Bodies in the harbor
Today's column about bodies in the Harbor brought bad memories -- for me and my readers.
I too have had the experience of falling in the Inner Harbor, near Fells Point while covering a fire back in the early 1990s. It was dark and I followed a firefighter onto a pier. He turned right, I walked straight, and fell more than 20 feet into the water. Firefighters saw me go down and fished me out of the murky water. I was saved from further humiliation -- my colleagues gave me an autographed life-preserver -- given that the TV cameras were on the other side of the fire.

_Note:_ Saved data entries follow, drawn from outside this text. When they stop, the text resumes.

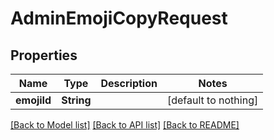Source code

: # AdminEmojiCopyRequest


## Properties
Name | Type | Description | Notes
------------ | ------------- | ------------- | -------------
**emojiId** | **String** |  | [default to nothing]


[[Back to Model list]](../README.md#models) [[Back to API list]](../README.md#api-endpoints) [[Back to README]](../README.md)


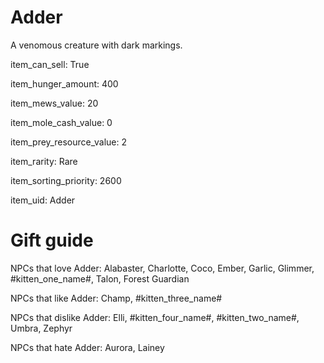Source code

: # Adder

A venomous creature with dark markings.

item_can_sell: True

item_hunger_amount: 400

item_mews_value: 20

item_mole_cash_value: 0

item_prey_resource_value: 2

item_rarity: Rare

item_sorting_priority: 2600

item_uid: Adder

# Gift guide

NPCs that love Adder: Alabaster, Charlotte, Coco, Ember, Garlic, Glimmer, #kitten_one_name#, Talon, Forest Guardian

NPCs that like Adder: Champ, #kitten_three_name#

NPCs that dislike Adder: Elli, #kitten_four_name#, #kitten_two_name#, Umbra, Zephyr

NPCs that hate Adder: Aurora, Lainey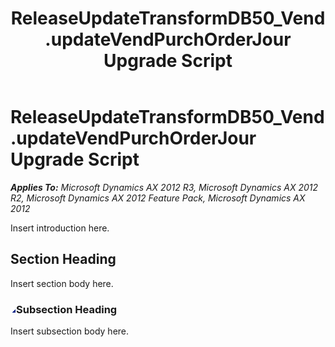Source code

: ﻿---
title: ReleaseUpdateTransformDB50_Vend.updateVendPurchOrderJour Upgrade Script
TOCTitle: ReleaseUpdateTransformDB50_Vend.updateVendPurchOrderJour Upgrade Script
ms:assetid: 44e550ca-141d-ac3d-6167-738c7d18dffa
ms:mtpsurl: https://msdn.microsoft.com/en-us/library/JJ718918(v=AX.60)
ms:contentKeyID: 49707952
ms.date: 05/18/2015
mtps_version: v=AX.60
---

# ReleaseUpdateTransformDB50\_Vend.updateVendPurchOrderJour Upgrade Script 


_**Applies To:** Microsoft Dynamics AX 2012 R3, Microsoft Dynamics AX 2012 R2, Microsoft Dynamics AX 2012 Feature Pack, Microsoft Dynamics AX 2012_

Insert introduction here.

## Section Heading

Insert section body here.

### ![JJ718918.collapse\_all(en-us,AX.60).gif](images/Gg863931.collapse_all(en-us,AX.60).gif "JJ718918.collapse_all(en-us,AX.60).gif")Subsection Heading

Insert subsection body here.

  


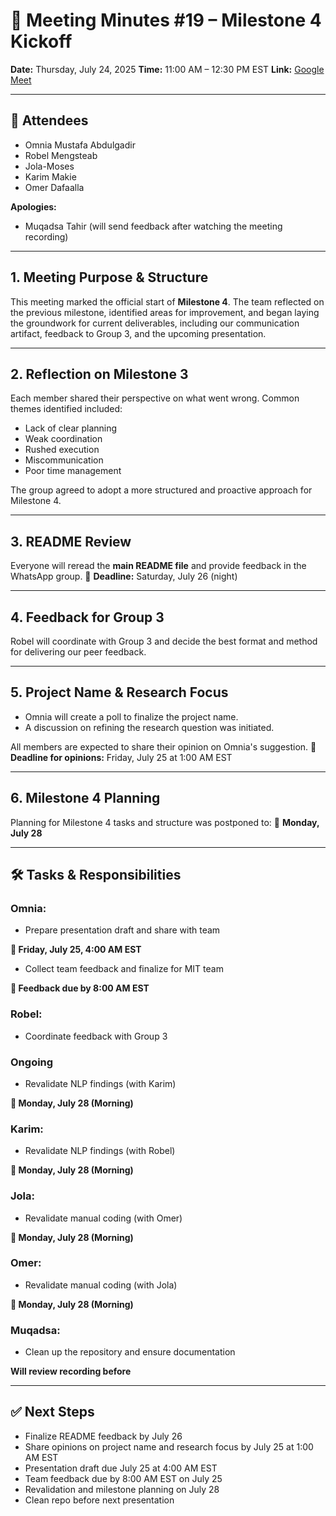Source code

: # 📝 Meeting Minutes #19 – Milestone 4 Kickoff

**Date:** Thursday, July 24, 2025
**Time:** 11:00 AM – 12:30 PM EST
**Link:** [Google Meet](https://meet.google.com/wdg-swcr-dxa)

---

## 👥 Attendees

- Omnia Mustafa Abdulgadir
- Robel Mengsteab
- Jola-Moses
- Karim Makie
- Omer Dafaalla

**Apologies:**
- Muqadsa Tahir (will send feedback after watching the meeting recording)

---

## 1. Meeting Purpose & Structure

This meeting marked the official start of **Milestone 4**.
The team reflected on the previous milestone, identified areas for improvement,
and began laying the groundwork for current deliverables,
including our communication artifact,
feedback to Group 3, and the upcoming presentation.

---

## 2. Reflection on Milestone 3

Each member shared their perspective on what went wrong.
Common themes identified included:

- Lack of clear planning
- Weak coordination
- Rushed execution
- Miscommunication
- Poor time management

The group agreed to adopt a more structured and
proactive approach for Milestone 4.

---

## 3. README Review

Everyone will reread the **main README file**
and provide feedback in the WhatsApp group.
📅 **Deadline:** Saturday, July 26 (night)

---

## 4. Feedback for Group 3

Robel will coordinate with Group 3 and decide the best format and method for 
delivering our peer feedback.

---

## 5. Project Name & Research Focus

- Omnia will create a poll to finalize the project name.
- A discussion on refining the research question was initiated.

All members are expected to share their opinion on Omnia's suggestion.
📅 **Deadline for opinions:** Friday, July 25 at 1:00 AM EST

---

## 6. Milestone 4 Planning

Planning for Milestone 4 tasks and structure was postponed to:
📅 **Monday, July 28**

---

## 🛠 Tasks & Responsibilities

### **Omnia:**

- Prepare presentation draft and share with team
  
**📅 Friday, July 25, 4:00 AM EST**

- Collect team feedback and finalize for MIT team
  
**📅 Feedback due by 8:00 AM EST**

### **Robel:**

- Coordinate feedback with Group 3
  
### **Ongoing**

- Revalidate NLP findings (with Karim)
  
**📅 Monday, July 28 (Morning)**
  
### **Karim:** 

- Revalidate NLP findings (with Robel)
  
**📅 Monday, July 28 (Morning)**
  
### **Jola:** 

- Revalidate manual coding (with Omer)
  
**📅 Monday, July 28 (Morning)**


### **Omer:** 

- Revalidate manual coding (with Jola)
  
**📅 Monday, July 28 (Morning)**

### **Muqadsa:**

- Clean up the repository and ensure documentation
  
**Will review recording before**


---

## ✅ Next Steps

- Finalize README feedback by July 26
- Share opinions on project name and research focus by July 25 at 1:00 AM EST
- Presentation draft due July 25 at 4:00 AM EST
- Team feedback due by 8:00 AM EST on July 25
- Revalidation and milestone planning on July 28
- Clean repo before next presentation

This morning, reader Jim Astrachan, a law school teacher, wrote me his account:
Read your "in the water" column. Live on a pier in canton. 3 yrs ago wife jumped off pier to save our dog who fell in. There was no way out. Thankfully, neighbors heard screams and came to rescue. Wrote to city and asked for ladders along waterfront. Refused with no reason stated. Just "considered, and will not" or words to that effect. Fall in harbor in winter and it's a death sentance. That's not being dramatic. Water deep and cold. Heavy clothes. No way out. Look at canton waterfront where we live. Long expanses of bulk head. No way out. Bodies go down in winter, come up in spring. Lost client this way in 01, don baker, pres of food brokerage and resident penthouse harbor view. Disapeared jan; reappeared april. As if the city maintains what lawyers call an attractive nusance. Not a good reponse from the city re ladders or even life rings. And every year, some die for no good reason.